TAMAR APHEK: “All Bets Are Off” cover albumTamar Aphek è uno dei volti più noti della scena rock israeliana, chitarrista e cantante peculiare e tecnicamente assai preparata. “All Bets Are Off” è una interessantissima indagine in forma di trio (Aphek a voce e chitarra elettrica, Uri Kutner al basso, Yuval Garin alla batteria) su un rock psichedelico piuttosto personale. La Nostra è una sorta di Eleanor Friedberger ai tempi dei Fiery Furnaces shakerata con la prima PJ Harvey ma anche con la Experience di Hendrix più allentata e chimicamente sgargiante, con un occhio sempre fisso su una certa modernità ritmica che ha a che fare col jazz ma anche con il breakbeat più selvaggio (“Crossbow”). Non ci avete capito niente? Siete sulla strada giusta per apprezzare questo disco.

“All Bets Are Off” è stato registrato al Daptone Records Studio, mixato da Daniel Schlett (War on Drugs, DIIV) e masterizzato da Greg Calbi. Per Tamar Aphek, la libertà di improvvisare era essenziale per creare gli incredibili alti e bassi espressi al suo debutto da solista. Per la Aphek, la regina regnante della scena rock israeliana, il ricordo di suonare la sua prima chitarra elettrica rimane inconfondibile: ‘Era la sensazione di tenere un’arma’. Sentirla giocare significa sentire quell’arma scatenata. Dalle sue precedenti band, Carusella e Shoshana, al suo attuale progetto omonimo, Tamar è salita alla ribalta nella sua casa di Israele, ha fatto un tour attraverso gli Stati Uniti e l’Europa.

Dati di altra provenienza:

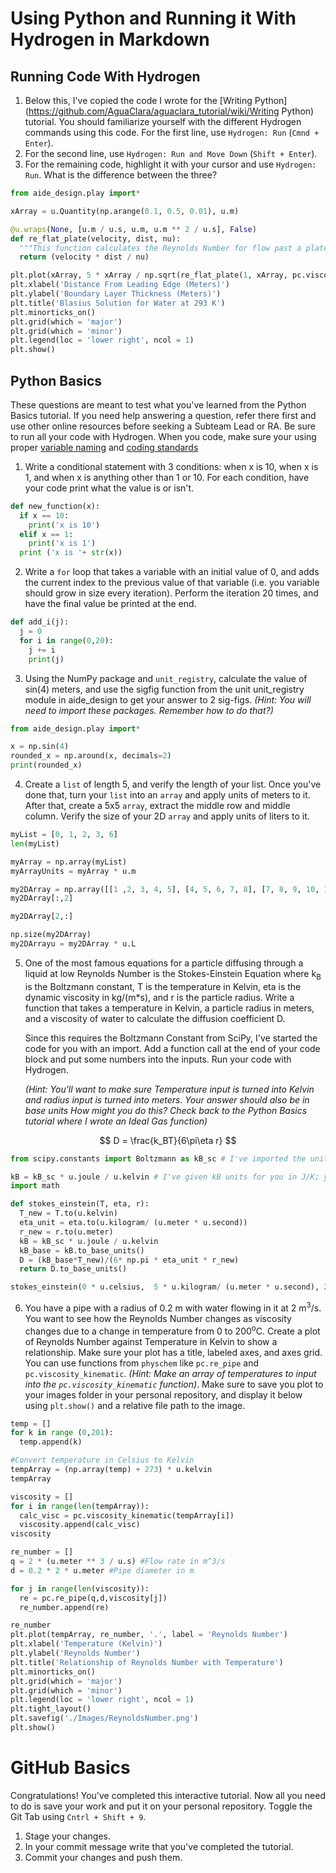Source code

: # Using Python and Running it With Hydrogen in Markdown

## Running Code With Hydrogen
1. Below this, I've copied the code I wrote for the [Writing Python](https://github.com/AguaClara/aguaclara_tutorial/wiki/Writing Python) tutorial. You should familiarize yourself with the different Hydrogen commands using this code. For the first line, use `Hydrogen: Run` (`Cmnd + Enter`).
2. For the second line, use `Hydrogen: Run and Move Down` (`Shift + Enter`).
3. For the remaining code, highlight it with your cursor and use `Hydrogen: Run`. What is the difference between the three?

```python
from aide_design.play import*

xArray = u.Quantity(np.arange(0.1, 0.5, 0.01), u.m)

@u.wraps(None, [u.m / u.s, u.m, u.m ** 2 / u.s], False)
def re_flat_plate(velocity, dist, nu):
  """This function calculates the Reynolds Number for flow past a plate using fluid velocity, plate length, and kinematic viscosity."""
  return (velocity * dist / nu)

plt.plot(xArray, 5 * xArray / np.sqrt(re_flat_plate(1, xArray, pc.viscosity_kinematic(293 * u.kelvin))), '-', label = 'Blasius Solution')
plt.xlabel('Distance From Leading Edge (Meters)')
plt.ylabel('Boundary Layer Thickness (Meters)')
plt.title('Blasius Solution for Water at 293 K')
plt.minorticks_on()
plt.grid(which = 'major')
plt.grid(which = 'minor')
plt.legend(loc = 'lower right', ncol = 1)
plt.show()
```

## Python Basics
These questions are meant to test what you've learned from the Python Basics tutorial. If you need help answering a question, refer there first and use other online resources before seeking a Subteam Lead or RA. Be sure to run all your code with Hydrogen. When you code, make sure your using proper [variable naming](https://github.com/AguaClara/aide_design/wiki/Variable-Naming) and [coding standards](https://github.com/AguaClara/aide_design/wiki/Standards)

1. Write a conditional statement with 3 conditions: when x is 10, when x is 1, and when x is anything other than 1 or 10. For each condition, have your code print what the value is or isn't.

<!--- Fill you answer here. --->
```Python
def new_function(x):
  if x == 10:
    print('x is 10')
  elif x == 1:
    print('x is 1')
  print ('x is '+ str(x))
  ```



2. Write a `for` loop that takes a variable with an initial value of 0, and adds the current index to the previous value of that variable (i.e. you variable should grow in size every iteration). Perform the iteration 20 times, and have the final value be printed at the end.

<!--- Fill you answer here. --->

```python
def add_i(j):
  j = 0
  for i in range(0,20):
    j += i
    print(j)


```




3. Using the NumPy package and `unit_registry`, calculate the value of sin(4) meters, and use the sigfig function from the unit unit_registry module in aide_design to get your answer to 2 sig-figs. *(Hint: You will need to import these packages. Remember how to do that?)*
```python
from aide_design.play import*

x = np.sin(4)
rounded_x = np.around(x, decimals=2)
print(rounded_x)
```


4. Create a `list` of length 5, and verify the length of your list. Once you've done that, turn your `list` into an `array` and apply units of meters to it. After that, create a 5x5 `array`, extract the middle row and middle column. Verify the size of your 2D `array` and apply units of liters to it.

```python
myList = [0, 1, 2, 3, 6]
len(myList)

myArray = np.array(myList)
myArrayUnits = myArray * u.m

my2DArray = np.array([[1 ,2, 3, 4, 5], [4, 5, 6, 7, 8], [7, 8, 9, 10, 11], [1, 2, 3, 4, 5], [0, 1, 2, 3, 4]])
my2DArray[:,2]

my2DArray[2,:]

np.size(my2DArray)
my2DArrayu = my2DArray * u.L
```




5.  One of the most famous equations for a particle diffusing through a liquid at low Reynolds Number is the Stokes-Einstein Equation where k<sub>B</sub> is the Boltzmann constant, T is the temperature in Kelvin, eta is the dynamic viscosity in kg/(m*s), and r is the particle radius. Write a function that takes a temperature in Kelvin, a particle radius in meters, and a viscosity of water to calculate the diffusion coefficient D.

    Since this requires the Boltzmann Constant from SciPy, I've started the code for you with an import. Add a function call at the end of your code block and put some numbers into the inputs. Run your code with Hydrogen.

    *(Hint: You'll want to make sure Temperature input is turned into Kelvin and radius input is turned into meters. Your answer should also be in base units How might you do this? Check back to the Python Basics tutorial where I wrote an Ideal Gas function)*

$$ D = \frac{k_BT}{6\pi\eta r} $$

```python
from scipy.constants import Boltzmann as kB_sc # I've imported the unitless value for kB from SciPy

kB = kB_sc * u.joule / u.kelvin # I've given kB units for you in J/K; you can use the kB variable to give you Boltzmann's constant with units
import math

def stokes_einstein(T, eta, r):
  T_new = T.to(u.kelvin)
  eta_unit = eta.to(u.kilogram/ (u.meter * u.second))
  r_new = r.to(u.meter)
  kB = kB_sc * u.joule / u.kelvin
  kB_base = kB.to_base_units()
  D = (kB_base*T_new)/(6* np.pi * eta_unit * r_new)
  return D.to_base_units()

stokes_einstein(0 * u.celsius,  5 * u.kilogram/ (u.meter * u.second), 2 * u.meter)

```

6. You have a pipe with a radius of 0.2 m with water flowing in it at 2 m<sup>3</sup>/s. You want to see how the Reynolds Number changes as viscosity changes due to a change in temperature from 0 to 200<sup>o</sup>C. Create a plot of Reynolds Number against Temperature in Kelvin to show a relationship. Make sure your plot has a title, labeled axes, and axes grid. You can use functions from `physchem` like `pc.re_pipe` and `pc.viscosity_kinematic`. *(Hint: Make an array of temperatures to input into the `pc.viscosity_kinematic` function)*. Make sure to save you plot to your images folder in your personal repository, and display it below using `plt.show()` and a relative file path to the image.

```python
temp = []
for k in range (0,201):
  temp.append(k)

#Convert temperature in Celsius to Kelvin
tempArray = (np.array(temp) + 273) * u.kelvin
tempArray

viscosity = []
for i in range(len(tempArray)):
  calc_visc = pc.viscosity_kinematic(tempArray[i])
  viscosity.append(calc_visc)
viscosity

re_number = []
q = 2 * (u.meter ** 3 / u.s) #Flow rate in m^3/s
d = 0.2 * 2 * u.meter #Pipe diameter in m

for j in range(len(viscosity)):
  re = pc.re_pipe(q,d,viscosity[j])
  re_number.append(re)

re_number
plt.plot(tempArray, re_number, '.', label = 'Reynolds Number')
plt.xlabel('Temperature (Kelvin)')
plt.ylabel('Reynolds Number')
plt.title('Relationship of Reynolds Number with Temperature')
plt.minorticks_on()
plt.grid(which = 'major')
plt.grid(which = 'minor')
plt.legend(loc = 'lower right', ncol = 1)
plt.tight_layout()
plt.savefig('./Images/ReynoldsNumber.png')
plt.show()
```

# GitHub Basics
Congratulations! You've completed this interactive tutorial. Now all you need to do is save your work and put it on your personal repository. Toggle the Git Tab using `Cntrl + Shift + 9`.

1. Stage your changes.
2. In your commit message write that you've completed the tutorial.
3. Commit your changes and push them.
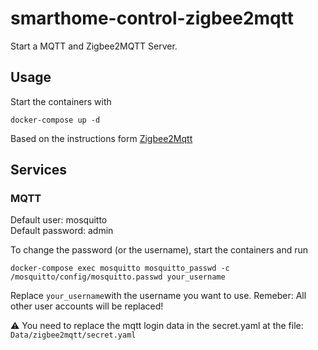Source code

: # smarthome-control-zigbee2mqtt

Start a MQTT and Zigbee2MQTT Server.

## Usage

Start the containers with

```shell
docker-compose up -d
```


Based on the instructions form [Zigbee2Mqtt](https://www.zigbee2mqtt.io/guide/getting-started/#installation)

## Services

### MQTT

Default user: mosquitto<br />
Default password: admin

To change the password (or the username), start the containers and run

```shell
docker-compose exec mosquitto mosquitto_passwd -c /mosquitto/config/mosquitto.passwd your_username

```

Replace `your_username`with the username you want to use. Remeber: All other user accounts will be replaced!

:warning: You need to replace the mqtt login data in the secret.yaml at the file: `Data/zigbee2mqtt/secret.yaml`
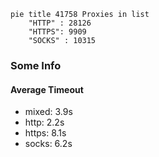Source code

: 
```mermaid
pie title 41758 Proxies in list
    "HTTP" : 28126
    "HTTPS": 9909
    "SOCKS" : 10315
```

### Some Info
#### Average Timeout

- mixed: 3.9s
- http: 2.2s
- https: 8.1s
- socks: 6.2s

Dal mitragliare percussivo di “Crossbow”, alla desolazione strisciante di “Russian Winter”, alle intuizioni intime di “All I Know”, l’album si diletta in colpi di scena. Commentando la gelosia e la sorveglianza, l’amore e la compassione, la rabbia e la fuga, e innumerevoli altre sfide non svelate, non c’è da meravigliarsi che la Tamar sperasse di catturare ‘la sensazione di un ottovolante’.

È un disco particolare questo, una sorta di concept album e perché creato per far in modo che una canzone di modalità classica possa sembrare maggiormente avventurosa. Si è ingegnata nel contrapporre la parte armonica con quella ritmica, in cui la parte percussiva assume spesso i connotati improvvisativi del jazz più ardito e le poliritmie africane. Tutto contrasta con ciò che si ascolta dal lato armonico, ballate notturne la cui luce è rappresentata da un minimo chiarore (“Show me Your Pretty Side”), esplorazioni sonore vicine alla psichedelia e al lirismo dei mai dimenticati Television (“Drive”, “Too Much Information”, “Beautiful Confusion” e “Nothing can Surprise Me”).

La chiusura è affidata ad una intrigante “As Time Goes By”, che suggella un lavoro intrigante!!!